TASK ITEM =
In the entries below, how many lines contain the string "decay"? Give the number by itself.
[[ MATERIAL PROVIDED open ]]
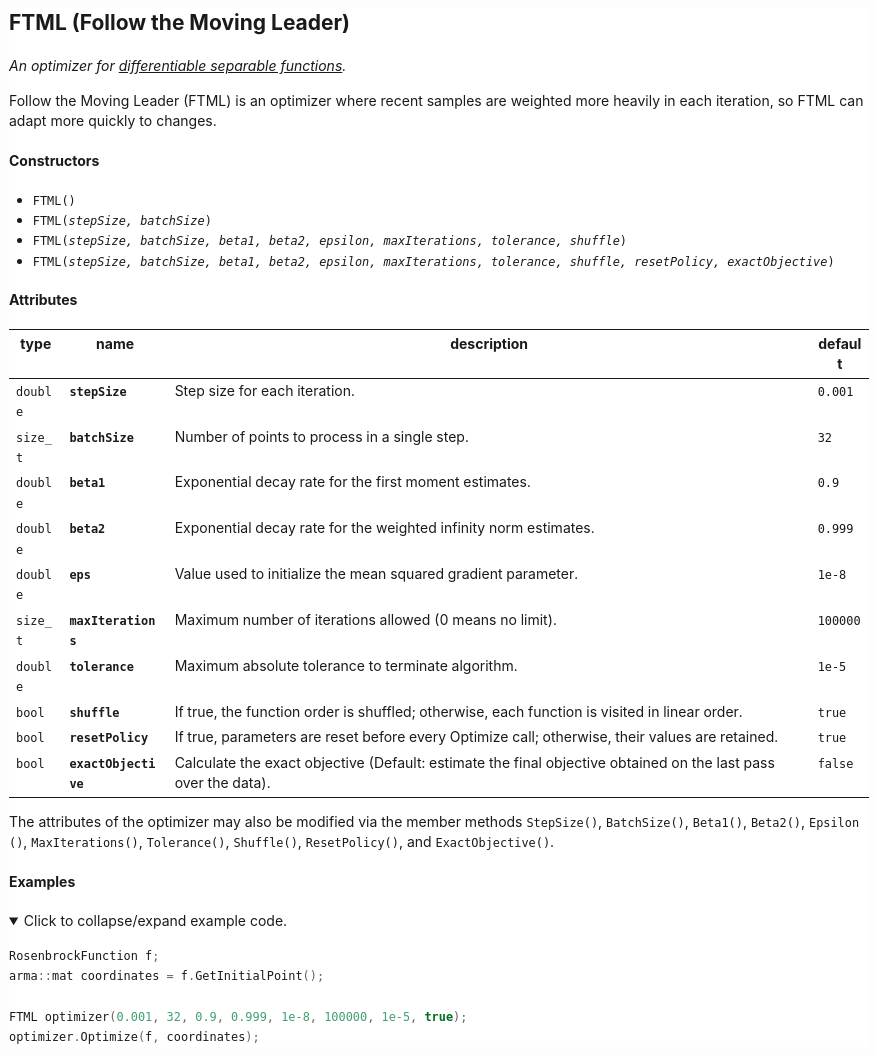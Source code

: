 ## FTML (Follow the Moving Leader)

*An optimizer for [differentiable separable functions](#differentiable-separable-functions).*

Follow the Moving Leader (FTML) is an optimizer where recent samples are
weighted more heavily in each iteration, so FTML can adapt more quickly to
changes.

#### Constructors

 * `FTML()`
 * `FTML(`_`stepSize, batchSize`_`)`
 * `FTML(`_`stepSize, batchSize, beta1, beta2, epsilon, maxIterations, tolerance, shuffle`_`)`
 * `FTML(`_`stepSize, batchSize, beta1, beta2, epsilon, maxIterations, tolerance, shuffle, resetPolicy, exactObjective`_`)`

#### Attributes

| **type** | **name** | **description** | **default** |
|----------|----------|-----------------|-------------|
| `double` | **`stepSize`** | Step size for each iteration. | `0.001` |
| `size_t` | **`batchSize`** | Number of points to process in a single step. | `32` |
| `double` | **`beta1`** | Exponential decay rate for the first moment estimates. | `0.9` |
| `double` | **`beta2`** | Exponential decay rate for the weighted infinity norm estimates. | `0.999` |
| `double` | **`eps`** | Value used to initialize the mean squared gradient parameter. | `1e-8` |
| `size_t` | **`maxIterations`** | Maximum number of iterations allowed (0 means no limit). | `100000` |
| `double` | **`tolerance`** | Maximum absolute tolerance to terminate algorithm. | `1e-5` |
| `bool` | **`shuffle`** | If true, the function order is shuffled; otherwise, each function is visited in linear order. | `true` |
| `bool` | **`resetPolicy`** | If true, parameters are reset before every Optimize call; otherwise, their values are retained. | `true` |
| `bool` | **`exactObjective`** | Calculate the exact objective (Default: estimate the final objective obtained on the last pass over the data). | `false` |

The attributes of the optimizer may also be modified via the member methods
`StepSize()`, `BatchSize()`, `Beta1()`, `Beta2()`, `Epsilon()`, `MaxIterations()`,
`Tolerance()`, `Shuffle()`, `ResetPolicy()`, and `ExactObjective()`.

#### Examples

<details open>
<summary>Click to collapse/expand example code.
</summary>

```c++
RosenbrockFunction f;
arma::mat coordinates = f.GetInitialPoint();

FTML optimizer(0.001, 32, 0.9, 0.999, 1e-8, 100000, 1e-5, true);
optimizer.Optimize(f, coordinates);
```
[[ MATERIAL PROVIDED closed ]]
THE ANSWER =
2